(6) The "contact" resistance between slabs of wood pressed together is always very high.
The following table will sufficiently illustrate the results obtained. The stone was dried in the sun for three weeks in the summer (United States), and the wood is described as having been well seasoned:—
CURRENT WITH THE GRAIN
| Lowest Resistance between two Cups in Megohms. | Highest Resistance between two Cups in Megohms. | Lowest Specific Resistance in Megohms. | Highest Specific Resistance in Megohms. | |
| Ash. | 550 | 920 | 380 | 700 |
| Cherry | 1100 | 4000 | 2800 | 6000 |
| Mahogany | 430 | 730 | 310 | 610 |
| Oak | 220 | 420 | 1050 | 2200 |
| Pine. | 330 | 630 | 360 | 1470 |
| Hard pine. | 10 | 48 | 17 | 1050 |
| Black walnut | 1100 | 3000 | 320 | 2100 |
| Red fibre | 2 | 4 | 3 | 60 |
| Slate | 184 | 280 | ||
| Soapstone. | 330 | 500 | ||
| White marble | 2000 | 8800 |
§ 115. As to working the materials very little need be said.
Fibre is worked like wood, but has the disadvantage of rapidly taking the edge off the tools. In turning it, therefore, brass-turning tools, though leaving not quite such a perfect finish as wood-turning tools, last much longer, and really do well enough. Fibre will not bear heating much above 100° C. — at all events in paraffin. At 140° C. it becomes perfectly brittle. Its chief merit lies in its great strength. So far as insulation is concerned, Mr. Peirce's experiments show that it is far below most kinds of wood.
Slate. — This is a vastly more useful substance than it is generally credited with being. It is very easily worked at a slow speed, either on the shaping machine or on the lathe, with tools adjusted for cutting brass, and it keeps its figure, which is more than can be said for most materials. It forms a splendid base for instruments, especially when ground with a little emery by iron or glass grinders, fined with its own dust, and French polished in the ordinary way. Spools for coils of considerable radial dimension may be most conveniently made of slate instead of wood or brass, both because it keeps its shape, and because it insulates sufficiently well to stop eddy currents — at all events, sufficiently for ordinary practice. An appreciable advantage is that slate may be purchased at a reasonable rate in large slabs of any desired thickness.

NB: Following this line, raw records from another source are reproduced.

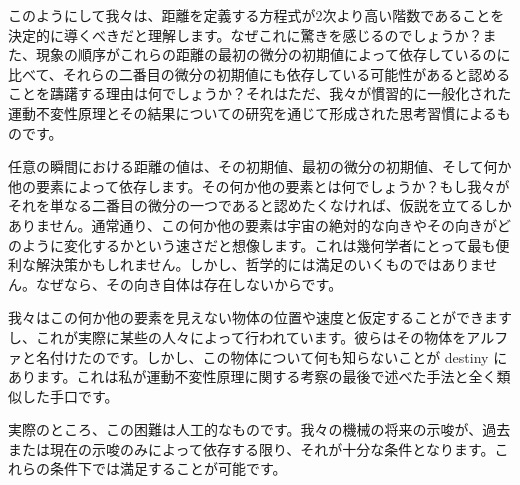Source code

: \documentclass[a4paper,11pt,openany]{ltjsbook}
\begin{document}
このようにして我々は、距離を定義する方程式が2次より高い階数であることを決定的に導くべきだと理解します。なぜこれに驚きを感じるのでしょうか？また、現象の順序がこれらの距離の最初の微分の初期値によって依存しているのに比べて、それらの二番目の微分の初期値にも依存している可能性があると認めることを躊躇する理由は何でしょうか？それはただ、我々が慣習的に一般化された運動不変性原理とその結果についての研究を通じて形成された思考習慣によるものです。

任意の瞬間における距離の値は、その初期値、最初の微分の初期値、そして何か他の要素によって依存します。その何か他の要素とは何でしょうか？もし我々がそれを単なる二番目の微分の一つであると認めたくなければ、仮説を立てるしかありません。通常通り、この何か他の要素は宇宙の絶対的な向きやその向きがどのように変化するかという速さだと想像します。これは幾何学者にとって最も便利な解決策かもしれません。しかし、哲学的には満足のいくものではありません。なぜなら、その向き自体は存在しないからです。

我々はこの何か他の要素を見えない物体の位置や速度と仮定することができますし、これが実際に某些の人々によって行われています。彼らはその物体をアルファと名付けたのです。しかし、この物体について何も知らないことが destiny にあります。これは私が運動不変性原理に関する考察の最後で述べた手法と全く類似した手口です。

実際のところ、この困難は人工的なものです。我々の機械の将来の示唆が、過去または現在の示唆のみによって依存する限り、それが十分な条件となります。これらの条件下では満足することが可能です。
\end{document}

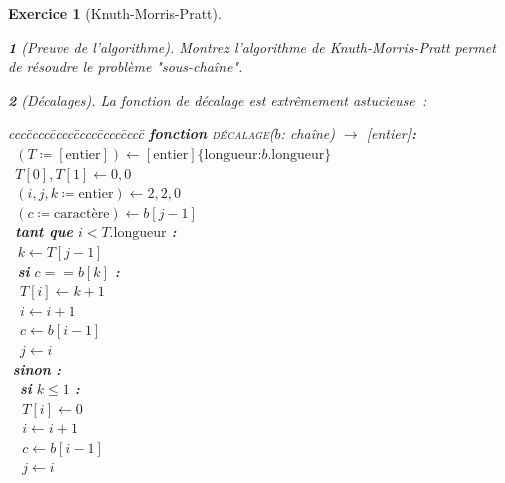 \documentclass{article}
\theoremstyle{exostyle}
\newtheorem{exo}{Exercice}
\theoremstyle{partiestyle}
\newtheorem{partie}{}[exo]
\theoremstyle{questionstyle}
\begin{document}
\begin{exo}[Knuth-Morris-Pratt]
    \begin{partie}[Preuve de l'algorithme]
        Montrez l'algorithme de Knuth-Morris-Pratt permet de résoudre le problème "sous-chaîne".
    \end{partie}

    \begin{partie}[Décalages]
        La fonction de décalage est extrêmement astucieuse~:\\
        \begin{tabbing}
            ccc\=cccc\=cccc\=cccc\=cccc\=cccc\=\kill
            \textbf{fonction} \textsc{décalage}($b$: chaîne) $\rightarrow$ [entier]{\bf :}\\
            \>\vline$\,$ $(T \coloneqq [\text{entier}]) \leftarrow [\text{entier}]\{\text{longueur:} b.\text{longueur}\}$\\
            \>\vline$\,$ $T[0], T[1] \leftarrow 0, 0$\\
            \>\vline$\,$ $(i, j, k \coloneqq \text{entier}) \leftarrow 2, 2, 0$\\
            \>\vline$\,$ $(c \coloneqq \text{caractère}) \leftarrow b[j-1]$\\
            \>\vline$\,$ \textbf{tant que} $i < T.\text{longueur}$ {\bf :}\\
            \>\vline$\,$\>\vline$\,$ $k \leftarrow T[j-1]$\\
            \>\vline$\,$\>\vline$\,$ \textbf{si } $c == b[k]$ {\bf :}\\
            \>\vline$\,$\>\vline$\,$\>\vline$\,$ $T[i] \leftarrow k + 1$\\
            \>\vline$\,$\>\vline$\,$\>\vline$\,$ $i \leftarrow i + 1$\\
            \>\vline$\,$\>\vline$\,$\>\vline$\,$ $c \leftarrow b[i-1]$\\
            \>\vline$\,$\>\vline$\,$\>\vline$\,$ $j \leftarrow i$\\
            \>\vline$\,$\>\vline$\,$\textbf{sinon} {\bf :} \\
            \>\vline$\,$\>\vline$\,$\>\vline$\,$ \textbf{si } $k \leq 1$ {\bf :}\\
            \>\vline$\,$\>\vline$\,$\>\vline$\,$\>\vline$\,$ $T[i] \leftarrow 0$\\
            \>\vline$\,$\>\vline$\,$\>\vline$\,$\>\vline$\,$ $i \leftarrow i + 1$\\
            \>\vline$\,$\>\vline$\,$\>\vline$\,$\>\vline$\,$ $c \leftarrow b[i-1]$\\
            \>\vline$\,$\>\vline$\,$\>\vline$\,$\>\vline$\,$ $j \leftarrow i$\\

\end{tabbing}
\end{partie}
\end{exo}
\end{document}
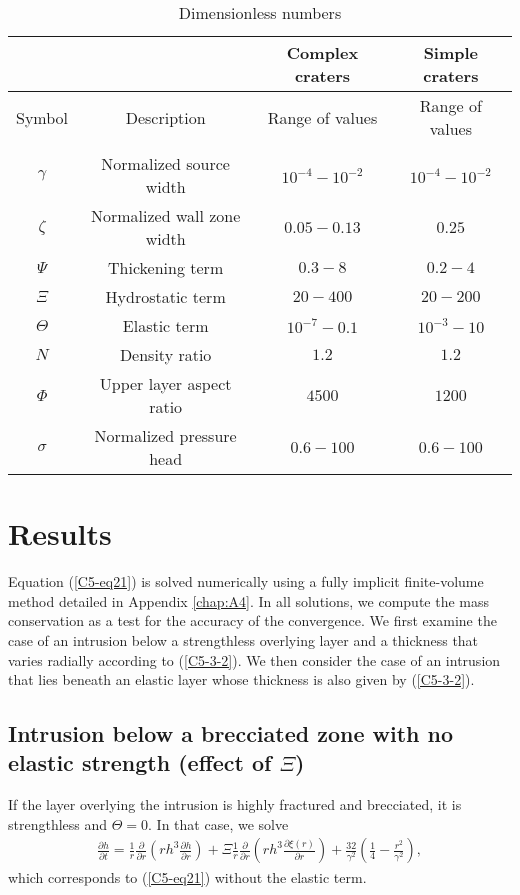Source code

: \begin{table}[h!]
  \caption{Dimensionless numbers}
  \centering
  \begin{tabular}{c|c|c|c}
    &&Complex craters&Simple craters \\
    \hline
    Symbol& Description & Range of values & Range of values \\
    \hline
    &&\\
    $\gamma$&Normalized source width& $10^{-4}-10^{-2}$ &$10^{-4}-10^{-2}$ \\
    $\zeta$& Normalized wall zone width  & $0.05-0.13$&$0.25$\\
    $\Psi$&Thickening term & $0.3-8$&$0.2-4$\\
    $\Xi$& Hydrostatic term & $20-400$&$20-200$\\
    $\Theta$ &Elastic term & $10^{-7}-0.1$&$10^{-3}-10$\\
    $N$ & Density ratio & $1.2$ &$1.2$\\
    $\Phi$ & Upper layer aspect ratio & $4500$ &$1200 $\\
    $\sigma$&Normalized pressure head& $0.6-100$ & $0.6-100$ 
                                                   \label{C5-tab3}
  \end{tabular} 
\end{table}
	 
	
\section{Results}
	
Equation (\ref{C5-eq21}) is solved  numerically using a fully implicit
finite-volume  method  detailed  in Appendix  \ref{chap:A4}.   In  all
solutions, we compute the mass conservation as a test for the accuracy
of the convergence. We first examine  the case of an intrusion below a
strengthless  overlying layer  and  a thickness  that varies  radially
according to (\ref{C5-3-2}). We then consider the case of an intrusion
that lies  beneath an elastic layer  whose thickness is also  given by
(\ref{C5-3-2}).
	
\subsection{Intrusion below a brecciated zone with no elastic strength
  (effect of $\Xi$)}
\label{C5-Strengthless_Layer1}
If  the  layer  overlying  the   intrusion  is  highly  fractured  and
brecciated, it is strengthless and $\Theta=0$.  In that case, we solve
\begin{eqnarray}
  \label{C5-eq22}
  \frac{\partial h}{\partial t}=\frac{1}{r} \frac{\partial}{\partial r}\left (rh^{3} \frac{\partial h}{\partial r} \right)+ \Xi \frac{1}{r} \frac{\partial}{\partial r}\left ( rh^{3}\frac{\partial \xi(r)}{\partial r}\right )+\frac{32}{\gamma^{2}} \left(\frac{1}{4}-\frac{r^{2}}{\gamma^{2}}\right),
\end{eqnarray}
which corresponds to (\ref{C5-eq21}) without the elastic term.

It is generally cut in the laboratory by means of an old cross-cut saw, but it does not do much damage to a hard hack saw such as is used for iron or brass.
Marble. — According to Holtzapffell, marble may be easily turned by means of simple pointed tools of good steel tempered to a straw colour. The cutting point is ground on both edges like a wood-turning tool, and held up to the work "at an angle of twenty or thirty degrees" (?with the horizontal). The marble is cut wet to save the tool. As soon as the point gets, by grinding, to be about one-eighth of an inch broad it must either be drawn down or reground; a flat tool will not turn marble at all.
A convenient saw for marble is easily made on the principle of the frame saw. A bit of hoop iron forms a convenient blade, and is sharpened by being hammered into notches along one edge, using the sharp end of a hammer head. The saw is liberally supplied with sand and water — or emery and water, where economy of time is an object. The sawing of marble is thus really a grinding process, but it goes on rapidly. Marble is ground very easily with sand and water; it is fined with emery and polished with putty powder, which, I understand, is best used with water on cloth or felt. As grinding processes have already been fully described, there is no need to go into them here. I have no personal knowledge of polishing marble.